His 3D printing solution is in fact far simpler and more effective. The third dimension is assigned to time, something which is far easier seen in tangible models. "Tridimensional cosmic structures can be easily identified and tracked as four-dimensional objects where time is taken as another spatial variable," he explained. "Even though I had visualized the cosmic web many times before in the computer screen, the solution only became obvious once I held the model in my hand."

While it sounds childishly simple that you need to hold something in your hand to understand it, Aragón-Calvo believes that tactile information gained from tangible objects is one of the most efficient data gathering methods for our brains – something people of all ages do. "Babies learn by observing and touching, even placing objects in their mouth in order to gain more information," he says. "By touching a 3D-printed model, by turning it over in your hands, we can often acquire the kind of information that our visual sense alone cannot provide."

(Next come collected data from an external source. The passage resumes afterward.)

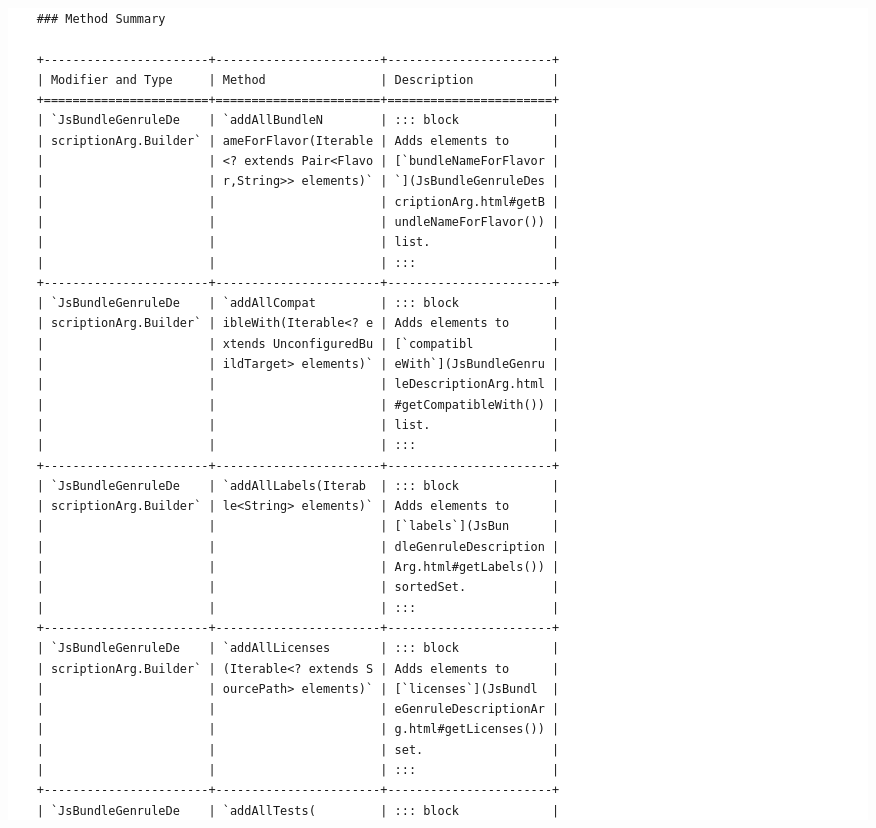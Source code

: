         ### Method Summary

        +-----------------------+-----------------------+-----------------------+
        | Modifier and Type     | Method                | Description           |
        +=======================+=======================+=======================+
        | `JsBundleGenruleDe    | `addAllBundleN        | ::: block             |
        | scriptionArg.Builder` | ameForFlavor​(Iterable | Adds elements to      |
        |                       | <? extends Pair<Flavo | [`bundleNameForFlavor |
        |                       | r,​String>> elements)` | `](JsBundleGenruleDes |
        |                       |                       | criptionArg.html#getB |
        |                       |                       | undleNameForFlavor()) |
        |                       |                       | list.                 |
        |                       |                       | :::                   |
        +-----------------------+-----------------------+-----------------------+
        | `JsBundleGenruleDe    | `addAllCompat         | ::: block             |
        | scriptionArg.Builder` | ibleWith​(Iterable<? e | Adds elements to      |
        |                       | xtends UnconfiguredBu | [`compatibl           |
        |                       | ildTarget> elements)` | eWith`](JsBundleGenru |
        |                       |                       | leDescriptionArg.html |
        |                       |                       | #getCompatibleWith()) |
        |                       |                       | list.                 |
        |                       |                       | :::                   |
        +-----------------------+-----------------------+-----------------------+
        | `JsBundleGenruleDe    | `addAllLabels​(Iterab  | ::: block             |
        | scriptionArg.Builder` | le<String> elements)` | Adds elements to      |
        |                       |                       | [`labels`](JsBun      |
        |                       |                       | dleGenruleDescription |
        |                       |                       | Arg.html#getLabels()) |
        |                       |                       | sortedSet.            |
        |                       |                       | :::                   |
        +-----------------------+-----------------------+-----------------------+
        | `JsBundleGenruleDe    | `addAllLicenses       | ::: block             |
        | scriptionArg.Builder` | ​(Iterable<? extends S | Adds elements to      |
        |                       | ourcePath> elements)` | [`licenses`](JsBundl  |
        |                       |                       | eGenruleDescriptionAr |
        |                       |                       | g.html#getLicenses()) |
        |                       |                       | set.                  |
        |                       |                       | :::                   |
        +-----------------------+-----------------------+-----------------------+
        | `JsBundleGenruleDe    | `addAllTests​(         | ::: block             |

In fact, this method has already proven so successful that Aragón-Calvo has already developed a new model of galaxy formation, which is forthcoming "I often 'play' with 3D models of galaxies in their early stages in order to get new ideas on how gas gets injected into them to produce stars," Aragón-Calvo explained. "This has been very helpful in developing a model of galaxy formation that I will soon submit to a peer-reviewed journal."